Last edited: Mar 9, 2006
3. Mar 9, 2006

### Jonny_trigonometry

ok cool, I should check out those things. I was also wondering how people interpret all these concepts in a physical sense. ie. what happens when a particle travels through a domain where three different parts of a space are connected?

4. Mar 9, 2006

### selfAdjoint

Staff Emeritus
Take a torus - surface of a donut - it's "doubly connected" because you can find two independent curves that you can't shrink to a point within the surface. Namely a circle going around the hole and a circle going through the hole. And you can write any closed curve on the torus surface as the sum of these two, up to continuous deformation (homotopy). We say the torus is the "Cartesian product of two circles" and denote it as $$\mathbb {T}^2$$.

Now consider the analogous thing (can't visualize it) with three circles: the three torus $$\mathbb{T}^3$$. It will be three-connected. And now look at the theoretical setup physicists call "periodic boundary conditions". This consists of imagining the physics happening in a rectangular box, with the conditions on opposite faces of the box forced to be identical. Think about it and see that that setup is just a three torus! Hence it's three connected and that should affect what the physicists calculate.

5. Mar 9, 2006

### selfAdjoint

Staff Emeritus
I want to mention in addition two physics phenomena which are due to multiply connected configuration spaces: the Aharonov-Bohm effect and the geometric phase. I recommend googling on both of them, or you could go to Net Advance of Physics and click on 'A' for A-B and 'G' for GP.

6. Mar 11, 2006

### Jonny_trigonometry

yes, this is the kind of stuff I'm talking about. The types of configurations of space where it connectes with itself. Imagine a room, and picture a sphere in the middle, not touching any walls or the floor or ceiling. The sphere doesn't have to have a definate surface, but when you look at it, you actually are looking through a 3d "window" to a different location. You can crawl through it into the other space, from any direction. This is the particular situation I'm thinking of. Where you exit is just another location in space, like say, the beach. When on the beach you see this sphere floating in thin air, and when you walk up to it, you peer into a room, and then you can enter that room by moving through it. In this example the two spaces are multiply connected, and it's easy to visualize what it would be like to throw a baseball through. you can throw it through the sphere-window in any direction and it just travels through without any disturbance into the other location.

This is the idea I've been picturing. Is this a well known type of space configuration?

7. Mar 12, 2006

### Jonny_trigonometry

I was wondering if the scenerio I described above is an accepted type thing. I know that a 2d "window" is accepted, but I don't know about a 3d one. (by accepted, I mean that it works out mathematically)

8. Mar 13, 2006

### selfAdjoint

Staff Emeritus
I think the idea you presented, when expressed in 4-d specetime, is topologically equivalent to the "Einstein-Rosen Bridge". Einstein and Rosen in the 1930's set out to express the Schwartzschild metric for a nonrotating uncharged gravitating masspoint in light cone coordinates. This could be described as "the viewpoint of a photon" except that a photon, which experiences no proper time, actually has no viewpoint.

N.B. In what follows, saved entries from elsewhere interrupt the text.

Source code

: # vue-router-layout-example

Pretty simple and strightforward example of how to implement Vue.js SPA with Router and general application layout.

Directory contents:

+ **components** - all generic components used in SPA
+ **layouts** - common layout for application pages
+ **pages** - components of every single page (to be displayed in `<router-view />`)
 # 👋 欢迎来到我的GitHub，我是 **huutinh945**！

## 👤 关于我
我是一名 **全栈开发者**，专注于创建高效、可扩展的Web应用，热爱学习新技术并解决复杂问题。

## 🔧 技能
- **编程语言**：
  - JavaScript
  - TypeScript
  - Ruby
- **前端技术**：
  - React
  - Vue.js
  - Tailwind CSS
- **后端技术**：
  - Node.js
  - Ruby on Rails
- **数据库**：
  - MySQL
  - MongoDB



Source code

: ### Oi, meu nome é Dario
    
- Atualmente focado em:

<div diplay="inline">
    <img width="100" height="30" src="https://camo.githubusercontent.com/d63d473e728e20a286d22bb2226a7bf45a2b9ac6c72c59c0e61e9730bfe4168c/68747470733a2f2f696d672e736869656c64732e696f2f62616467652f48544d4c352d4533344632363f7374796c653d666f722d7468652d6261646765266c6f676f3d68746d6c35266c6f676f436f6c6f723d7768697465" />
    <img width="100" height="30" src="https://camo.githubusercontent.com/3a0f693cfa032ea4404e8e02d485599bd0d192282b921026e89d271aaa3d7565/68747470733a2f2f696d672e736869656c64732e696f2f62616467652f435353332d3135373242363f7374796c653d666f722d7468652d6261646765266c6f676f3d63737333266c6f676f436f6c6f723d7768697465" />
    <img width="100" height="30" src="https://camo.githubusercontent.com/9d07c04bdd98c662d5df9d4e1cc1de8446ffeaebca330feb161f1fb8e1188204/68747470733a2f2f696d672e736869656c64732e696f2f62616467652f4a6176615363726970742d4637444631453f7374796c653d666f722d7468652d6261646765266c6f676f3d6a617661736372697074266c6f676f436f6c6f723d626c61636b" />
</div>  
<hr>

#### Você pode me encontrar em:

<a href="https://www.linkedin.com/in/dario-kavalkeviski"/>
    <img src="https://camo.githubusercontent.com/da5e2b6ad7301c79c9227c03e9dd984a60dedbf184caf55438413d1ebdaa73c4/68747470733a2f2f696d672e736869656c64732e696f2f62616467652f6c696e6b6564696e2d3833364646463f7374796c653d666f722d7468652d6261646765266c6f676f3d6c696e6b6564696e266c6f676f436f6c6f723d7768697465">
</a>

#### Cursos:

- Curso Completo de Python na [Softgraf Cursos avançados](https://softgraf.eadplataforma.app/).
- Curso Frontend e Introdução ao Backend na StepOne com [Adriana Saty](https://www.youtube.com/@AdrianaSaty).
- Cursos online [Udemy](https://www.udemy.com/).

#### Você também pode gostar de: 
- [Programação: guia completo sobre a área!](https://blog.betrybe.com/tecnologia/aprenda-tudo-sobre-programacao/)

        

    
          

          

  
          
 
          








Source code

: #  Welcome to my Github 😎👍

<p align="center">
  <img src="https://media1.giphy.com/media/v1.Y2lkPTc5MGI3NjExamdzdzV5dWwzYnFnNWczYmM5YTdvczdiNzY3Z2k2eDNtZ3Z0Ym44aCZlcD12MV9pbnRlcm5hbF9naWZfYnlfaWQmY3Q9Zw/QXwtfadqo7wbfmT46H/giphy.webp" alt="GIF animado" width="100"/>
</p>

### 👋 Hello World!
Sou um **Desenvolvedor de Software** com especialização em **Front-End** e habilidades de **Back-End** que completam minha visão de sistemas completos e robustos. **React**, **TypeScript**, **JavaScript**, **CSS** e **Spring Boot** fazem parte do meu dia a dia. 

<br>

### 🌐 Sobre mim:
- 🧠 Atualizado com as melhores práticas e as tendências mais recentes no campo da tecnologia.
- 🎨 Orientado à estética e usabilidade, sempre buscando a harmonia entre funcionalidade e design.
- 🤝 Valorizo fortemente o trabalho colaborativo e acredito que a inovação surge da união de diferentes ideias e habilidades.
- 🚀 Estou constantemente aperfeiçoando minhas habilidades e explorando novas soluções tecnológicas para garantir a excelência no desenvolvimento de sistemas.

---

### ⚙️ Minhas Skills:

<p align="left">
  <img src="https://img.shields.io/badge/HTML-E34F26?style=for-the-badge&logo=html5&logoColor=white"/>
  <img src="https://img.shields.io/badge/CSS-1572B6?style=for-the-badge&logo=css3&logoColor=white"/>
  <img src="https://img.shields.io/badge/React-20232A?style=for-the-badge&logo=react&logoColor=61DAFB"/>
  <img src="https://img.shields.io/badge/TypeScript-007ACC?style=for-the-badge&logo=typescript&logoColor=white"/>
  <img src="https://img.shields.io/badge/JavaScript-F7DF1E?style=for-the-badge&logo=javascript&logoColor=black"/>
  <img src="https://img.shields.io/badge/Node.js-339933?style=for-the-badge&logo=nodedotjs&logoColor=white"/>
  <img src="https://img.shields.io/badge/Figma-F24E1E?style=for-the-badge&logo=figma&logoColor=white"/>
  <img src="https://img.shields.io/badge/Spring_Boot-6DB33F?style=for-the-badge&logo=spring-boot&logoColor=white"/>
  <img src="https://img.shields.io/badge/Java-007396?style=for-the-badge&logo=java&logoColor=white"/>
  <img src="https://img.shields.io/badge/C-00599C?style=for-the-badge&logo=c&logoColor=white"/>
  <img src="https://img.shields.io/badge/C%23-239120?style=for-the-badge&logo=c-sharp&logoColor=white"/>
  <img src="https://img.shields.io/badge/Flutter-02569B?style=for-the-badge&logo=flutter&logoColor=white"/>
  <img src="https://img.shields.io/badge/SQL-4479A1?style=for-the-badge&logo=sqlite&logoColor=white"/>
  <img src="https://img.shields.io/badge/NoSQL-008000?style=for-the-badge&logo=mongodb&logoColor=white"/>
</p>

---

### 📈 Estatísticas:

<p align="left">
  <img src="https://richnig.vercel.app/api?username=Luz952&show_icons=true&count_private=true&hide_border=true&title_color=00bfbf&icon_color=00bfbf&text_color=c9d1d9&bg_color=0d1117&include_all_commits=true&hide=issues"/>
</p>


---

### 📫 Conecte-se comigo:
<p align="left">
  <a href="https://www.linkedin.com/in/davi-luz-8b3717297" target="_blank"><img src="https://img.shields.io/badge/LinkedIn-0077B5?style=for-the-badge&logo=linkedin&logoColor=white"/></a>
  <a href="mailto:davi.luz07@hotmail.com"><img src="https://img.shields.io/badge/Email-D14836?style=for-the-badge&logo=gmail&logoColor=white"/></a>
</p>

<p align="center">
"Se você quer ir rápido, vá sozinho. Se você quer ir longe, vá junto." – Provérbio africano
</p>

The geometry they then derived has two "sheets", each a copy of spacetime, with a bridge between them. The mouth of the bridge would appear to an observer near it in 3-space as the sphere you described.

9. Mar 14, 2006

### Jonny_trigonometry

huh, thats interesting. So this is an accepted configuration... Ok, now on to the next part. What if, not just two "sheets" but three are connected in this way? suppose you tried to shoot an electron through it, which place would it exit? Could it exit out of both at once, (kind of like the double slit experiment, where the electron travels through both slits at the same time), but then its wavefunction would collapse when we measure it in one of the two "sheets"?